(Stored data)
== Segment start ==

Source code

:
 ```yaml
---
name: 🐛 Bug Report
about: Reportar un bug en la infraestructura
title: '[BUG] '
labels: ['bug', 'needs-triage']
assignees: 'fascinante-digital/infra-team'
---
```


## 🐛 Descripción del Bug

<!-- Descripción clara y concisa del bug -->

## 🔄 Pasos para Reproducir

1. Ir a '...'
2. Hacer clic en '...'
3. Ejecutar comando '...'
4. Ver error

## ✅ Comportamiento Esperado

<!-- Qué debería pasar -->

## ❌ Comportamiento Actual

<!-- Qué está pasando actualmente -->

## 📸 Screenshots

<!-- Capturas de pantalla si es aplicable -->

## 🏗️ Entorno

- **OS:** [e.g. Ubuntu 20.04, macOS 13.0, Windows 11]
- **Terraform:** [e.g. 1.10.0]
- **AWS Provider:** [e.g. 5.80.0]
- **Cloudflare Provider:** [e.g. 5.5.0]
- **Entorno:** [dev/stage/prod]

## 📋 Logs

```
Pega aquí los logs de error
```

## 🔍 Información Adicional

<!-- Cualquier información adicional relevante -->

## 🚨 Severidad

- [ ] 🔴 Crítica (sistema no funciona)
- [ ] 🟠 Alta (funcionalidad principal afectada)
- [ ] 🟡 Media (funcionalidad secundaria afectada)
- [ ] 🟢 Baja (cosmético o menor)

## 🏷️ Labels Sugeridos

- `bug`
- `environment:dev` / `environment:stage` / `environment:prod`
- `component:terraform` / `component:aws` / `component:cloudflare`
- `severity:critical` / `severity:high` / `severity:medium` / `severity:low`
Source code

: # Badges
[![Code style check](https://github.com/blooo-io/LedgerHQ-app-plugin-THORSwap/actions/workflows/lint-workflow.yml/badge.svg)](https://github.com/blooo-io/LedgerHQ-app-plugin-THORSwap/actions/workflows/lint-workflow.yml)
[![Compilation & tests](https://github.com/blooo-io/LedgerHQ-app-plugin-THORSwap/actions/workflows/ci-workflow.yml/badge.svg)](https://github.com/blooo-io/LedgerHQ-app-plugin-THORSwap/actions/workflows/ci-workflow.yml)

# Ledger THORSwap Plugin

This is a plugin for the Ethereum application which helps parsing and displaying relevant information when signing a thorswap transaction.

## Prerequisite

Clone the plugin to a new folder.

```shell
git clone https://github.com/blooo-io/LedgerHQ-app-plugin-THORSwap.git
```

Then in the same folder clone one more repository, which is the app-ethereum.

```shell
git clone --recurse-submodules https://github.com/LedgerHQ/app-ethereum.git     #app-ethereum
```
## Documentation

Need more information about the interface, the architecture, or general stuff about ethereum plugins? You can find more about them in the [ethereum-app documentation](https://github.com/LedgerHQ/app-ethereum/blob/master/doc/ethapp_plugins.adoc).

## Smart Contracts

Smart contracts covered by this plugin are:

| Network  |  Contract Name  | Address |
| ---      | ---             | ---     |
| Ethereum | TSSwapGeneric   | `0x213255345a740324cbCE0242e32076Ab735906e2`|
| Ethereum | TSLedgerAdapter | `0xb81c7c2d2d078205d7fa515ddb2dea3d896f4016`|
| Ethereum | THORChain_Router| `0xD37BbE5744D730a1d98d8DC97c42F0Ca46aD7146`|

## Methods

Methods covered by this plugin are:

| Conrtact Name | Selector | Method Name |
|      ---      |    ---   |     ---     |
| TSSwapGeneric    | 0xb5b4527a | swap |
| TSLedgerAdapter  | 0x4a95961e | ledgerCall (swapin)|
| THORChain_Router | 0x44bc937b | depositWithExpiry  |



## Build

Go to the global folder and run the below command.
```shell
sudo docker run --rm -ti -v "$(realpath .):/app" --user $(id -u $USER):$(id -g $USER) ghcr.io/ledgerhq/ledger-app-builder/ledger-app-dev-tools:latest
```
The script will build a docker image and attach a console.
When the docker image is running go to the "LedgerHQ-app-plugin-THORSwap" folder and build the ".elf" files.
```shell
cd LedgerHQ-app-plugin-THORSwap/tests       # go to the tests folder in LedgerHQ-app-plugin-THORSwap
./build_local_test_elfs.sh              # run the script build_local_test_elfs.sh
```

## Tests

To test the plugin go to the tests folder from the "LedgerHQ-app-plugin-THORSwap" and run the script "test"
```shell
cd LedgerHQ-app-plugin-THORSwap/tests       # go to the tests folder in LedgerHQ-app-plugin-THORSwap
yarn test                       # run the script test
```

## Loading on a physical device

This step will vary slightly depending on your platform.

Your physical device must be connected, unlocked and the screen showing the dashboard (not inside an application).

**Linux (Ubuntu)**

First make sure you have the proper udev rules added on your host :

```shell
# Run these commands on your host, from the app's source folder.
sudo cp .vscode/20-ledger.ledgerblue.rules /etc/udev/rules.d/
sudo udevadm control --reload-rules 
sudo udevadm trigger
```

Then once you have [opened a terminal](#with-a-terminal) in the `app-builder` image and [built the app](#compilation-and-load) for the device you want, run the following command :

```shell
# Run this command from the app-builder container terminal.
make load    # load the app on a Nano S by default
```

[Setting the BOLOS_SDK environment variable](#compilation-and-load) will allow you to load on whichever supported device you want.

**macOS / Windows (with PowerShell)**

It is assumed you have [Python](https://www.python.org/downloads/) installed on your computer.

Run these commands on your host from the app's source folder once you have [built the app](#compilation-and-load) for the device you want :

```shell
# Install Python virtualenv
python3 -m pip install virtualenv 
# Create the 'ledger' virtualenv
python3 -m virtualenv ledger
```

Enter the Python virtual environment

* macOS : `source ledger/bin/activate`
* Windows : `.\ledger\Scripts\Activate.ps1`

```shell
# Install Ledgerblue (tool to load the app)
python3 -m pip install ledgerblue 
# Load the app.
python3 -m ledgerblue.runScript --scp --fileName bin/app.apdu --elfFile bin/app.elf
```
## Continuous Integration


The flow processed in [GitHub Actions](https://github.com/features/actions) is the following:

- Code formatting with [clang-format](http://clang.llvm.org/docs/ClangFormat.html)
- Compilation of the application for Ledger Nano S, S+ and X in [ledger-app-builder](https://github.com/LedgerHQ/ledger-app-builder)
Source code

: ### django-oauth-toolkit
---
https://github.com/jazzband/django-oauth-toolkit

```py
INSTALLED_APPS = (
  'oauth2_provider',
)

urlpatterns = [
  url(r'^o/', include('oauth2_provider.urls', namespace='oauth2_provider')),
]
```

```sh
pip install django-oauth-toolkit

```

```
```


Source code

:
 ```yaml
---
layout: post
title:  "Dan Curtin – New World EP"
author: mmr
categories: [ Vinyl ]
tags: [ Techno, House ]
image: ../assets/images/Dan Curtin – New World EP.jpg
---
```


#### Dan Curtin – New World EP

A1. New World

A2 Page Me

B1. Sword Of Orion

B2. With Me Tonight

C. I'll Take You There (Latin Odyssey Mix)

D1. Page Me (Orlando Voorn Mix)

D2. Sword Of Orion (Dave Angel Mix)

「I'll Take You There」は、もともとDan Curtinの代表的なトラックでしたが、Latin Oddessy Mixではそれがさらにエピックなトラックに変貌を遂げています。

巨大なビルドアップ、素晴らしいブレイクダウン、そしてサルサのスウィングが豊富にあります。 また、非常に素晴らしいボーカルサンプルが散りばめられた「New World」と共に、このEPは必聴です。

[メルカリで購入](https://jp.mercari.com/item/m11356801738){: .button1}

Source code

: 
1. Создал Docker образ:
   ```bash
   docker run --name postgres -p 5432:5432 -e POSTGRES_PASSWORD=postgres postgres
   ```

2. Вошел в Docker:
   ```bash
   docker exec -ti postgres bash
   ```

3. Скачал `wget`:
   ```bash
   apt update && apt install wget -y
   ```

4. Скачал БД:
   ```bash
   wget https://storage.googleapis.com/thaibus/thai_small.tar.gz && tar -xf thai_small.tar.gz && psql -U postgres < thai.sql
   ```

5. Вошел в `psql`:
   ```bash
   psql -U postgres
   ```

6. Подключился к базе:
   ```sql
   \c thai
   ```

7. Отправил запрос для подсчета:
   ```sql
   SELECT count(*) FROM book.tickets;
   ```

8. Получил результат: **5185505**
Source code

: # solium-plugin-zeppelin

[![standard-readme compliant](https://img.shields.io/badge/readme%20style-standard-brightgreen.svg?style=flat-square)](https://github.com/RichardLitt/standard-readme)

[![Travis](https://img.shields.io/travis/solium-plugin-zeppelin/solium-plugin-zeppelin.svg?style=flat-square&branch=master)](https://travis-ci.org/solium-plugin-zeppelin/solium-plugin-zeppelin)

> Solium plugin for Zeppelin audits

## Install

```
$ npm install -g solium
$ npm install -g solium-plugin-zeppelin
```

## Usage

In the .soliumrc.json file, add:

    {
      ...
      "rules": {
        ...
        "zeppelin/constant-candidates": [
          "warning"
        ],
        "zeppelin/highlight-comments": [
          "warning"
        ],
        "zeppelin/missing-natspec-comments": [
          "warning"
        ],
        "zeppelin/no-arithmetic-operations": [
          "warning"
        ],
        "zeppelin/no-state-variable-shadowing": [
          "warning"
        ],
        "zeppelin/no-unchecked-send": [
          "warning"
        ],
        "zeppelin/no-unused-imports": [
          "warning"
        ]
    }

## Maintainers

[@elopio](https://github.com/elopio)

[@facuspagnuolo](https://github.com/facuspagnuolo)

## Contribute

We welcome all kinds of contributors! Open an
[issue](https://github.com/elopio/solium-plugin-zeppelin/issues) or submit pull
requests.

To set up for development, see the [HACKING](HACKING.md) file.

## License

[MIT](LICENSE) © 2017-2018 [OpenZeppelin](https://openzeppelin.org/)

== Segment end ==

BRIEF. For the word "Then", show every line of the entries that holds it.

ANSWER BELOW.
Then in the same folder clone one more repository, which is the app-ethereum.
Then once you have [opened a terminal](#with-a-terminal) in the `app-builder` image and [built the app](#compilation-and-load) for the device you want, run the following command :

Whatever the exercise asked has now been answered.